▶ **Brief**
Extract every line below that contains the word "size".
[Supplied information — start]
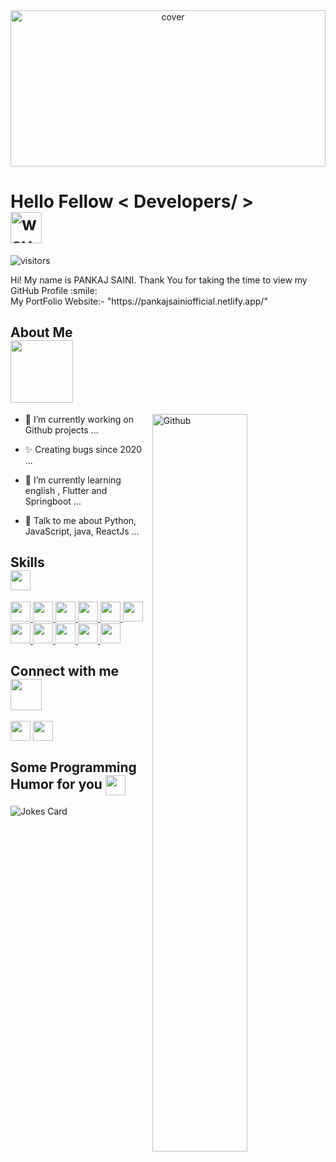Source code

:
<div align="center">
<img width="100%" height = "250px" src="https://images.unsplash.com/photo-1605379399642-870262d3d051?ixlib=rb-4.0.3&ixid=M3wxMjA3fDB8MHxwaG90by1wYWdlfHx8fGVufDB8fHx8fA%3D%3D&auto=format&fit=crop&w=1812&q=80" alt="cover" />
</div>

<h1> Hello Fellow &lt; Developers/ &gt; <img src="https://raw.githubusercontent.com/pankajsainiofficial/IMAGES/main/wave.gif" width="50" height="50" alt="wave file" style="display: block !important;"/></h1>



![visitors](https://api.visitorbadge.io/api/VisitorHit?user=pankajsainiofficial&repo=github-visitors-badge&countColor=%237B1E7A)

<div size='20px'> Hi! My name is PANKAJ SAINI. Thank You for taking the time to view my GitHub Profile :smile: 
</div>

<div size='20px'> My PortFolio Website:- "https://pankajsainiofficial.netlify.app/"</div>

<h2> About Me <img src="https://raw.githubusercontent.com/pankajsainiofficial/IMAGES/main/eatSleepCodeRepeat.gif" width = 100px height='100px' style="display: block !important;"></h2>

<img width="55%" align="right" alt="Github" src="https://raw.githubusercontent.com/pankajsainiofficial/IMAGES/main/git-header.svg" style="display: block !important;"/>


- 🔭 I’m currently working on Github projects ...

- ✨ Creating bugs since 2020 ...

- 🌱 I’m currently learning english , Flutter and Springboot ... 

- 💬 Talk to me about Python, JavaScript, java, ReactJs ...

<h2> Skills <img src = "https://raw.githubusercontent.com/pankajsainiofficial/IMAGES/main/code.gif" width = 32px height=32px style="display: block !important;"/> </h2>
<a href= https://github.com/https://github.com/pankajsainiofficial?tab=repositories&q=&type=&language=python&sort= > <img width ='32px' height='32px' src ='https://raw.githubusercontent.com/pankajsainiofficial/IMAGES/main/python.svg'> </a>
<a href= https://github.com/https://github.com/pankajsainiofficial?tab=repositories&q=&type=&language=reactjs&sort= > <img width ='32px' height='32px' src ='https://raw.githubusercontent.com/pankajsainiofficial/IMAGES/main/reactjs.svg'> </a>
<a href= https://github.com/https://github.com/pankajsainiofficial?tab=repositories&q=&type=&language=javascript&sort= > <img width ='32px' height='32px' src ='https://raw.githubusercontent.com/pankajsainiofficial/IMAGES/main/javascript.svg'> </a>
<a href= https://github.com/https://github.com/pankajsainiofficial?tab=repositories&q=&type=&language=c&sort= > <img width ='32px' height='32px' src ='https://raw.githubusercontent.com/pankajsainiofficial/IMAGES/main/c.svg'> </a>
<a href= https://github.com/https://github.com/pankajsainiofficial?tab=repositories&q=&type=&language=html&sort= > <img width ='32px' height='32px' src ='https://raw.githubusercontent.com/pankajsainiofficial/IMAGES/main/html.svg'> </a>
<a href= https://github.com/https://github.com/pankajsainiofficial?tab=repositories&q=&type=&language=css&sort= > <img width ='32px' height='32px' src ='https://raw.githubusercontent.com/pankajsainiofficial/IMAGES/main/css.svg'> </a>
<a href= https://github.com/https://github.com/pankajsainiofficial?tab=repositories&q=&type=&language=java&sort= > <img width ='32px' height='32px' src ='https://raw.githubusercontent.com/pankajsainiofficial/IMAGES/main/java.svg'> </a>
<a href= https://github.com/https://github.com/pankajsainiofficial?tab=repositories&q=&type=&language=django&sort= > <img width ='32px' height='32px' src ='https://raw.githubusercontent.com/pankajsainiofficial/IMAGES/main/django.svg'> </a>
<a href= https://github.com/https://github.com/pankajsainiofficial?tab=repositories&q=&type=&language=android&sort= > <img width ='32px' height='32px' src ='https://raw.githubusercontent.com/pankajsainiofficial/IMAGES/main/android.svg'> </a>
<a href= https://github.com/https://github.com/pankajsainiofficial?tab=repositories&q=&type=&language=php&sort= > <img style = "color : red" width ='32px' height='32px' src ='https://raw.githubusercontent.com/pankajsainiofficial/IMAGES/main/php.svg'> </a>
<a href= https://github.com/https://github.com/pankajsainiofficial?tab=repositories&q=&type=&language=mysql&sort= > <img width ='32px' height='32px' src ='https://raw.githubusercontent.com/pankajsainiofficial/IMAGES/main/mysql.svg'> </a>


<h2> Connect with me <img src='https://raw.githubusercontent.com/pankajsainiofficial/IMAGES/main/handShake.gif' width="50px" height=50px> </h2>
<a href = 'https://www.linkedin.com/in/https://www.linkedin.com/in/pankajsainiofficial/'> <img width = '32px' align= 'center' src="https://raw.githubusercontent.com/pankajsainiofficial/IMAGES/main/linked-in-alt.svg"/></a> 
<a href = 'https://www.github.com/https://github.com/pankajsainiofficial'> <img width = '32px' align= 'center' src="https://raw.githubusercontent.com/pankajsainiofficial/IMAGES/main/github.svg"/></a> 


<h2> Some Programming Humor for you <img align ='center' src='https://raw.githubusercontent.com/pankajsainiofficial/IMAGES/main/winkFace.gif' width = '32px' height= '32px'></h2>

![Jokes Card](https://readme-jokes.vercel.app/api?theme=default)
[Supplied information — finish]
▶ **Solved exercise**
<div size='20px'> Hi! My name is PANKAJ SAINI. Thank You for taking the time to view my GitHub Profile :smile: 
<div size='20px'> My PortFolio Website:- "https://pankajsainiofficial.netlify.app/"</div>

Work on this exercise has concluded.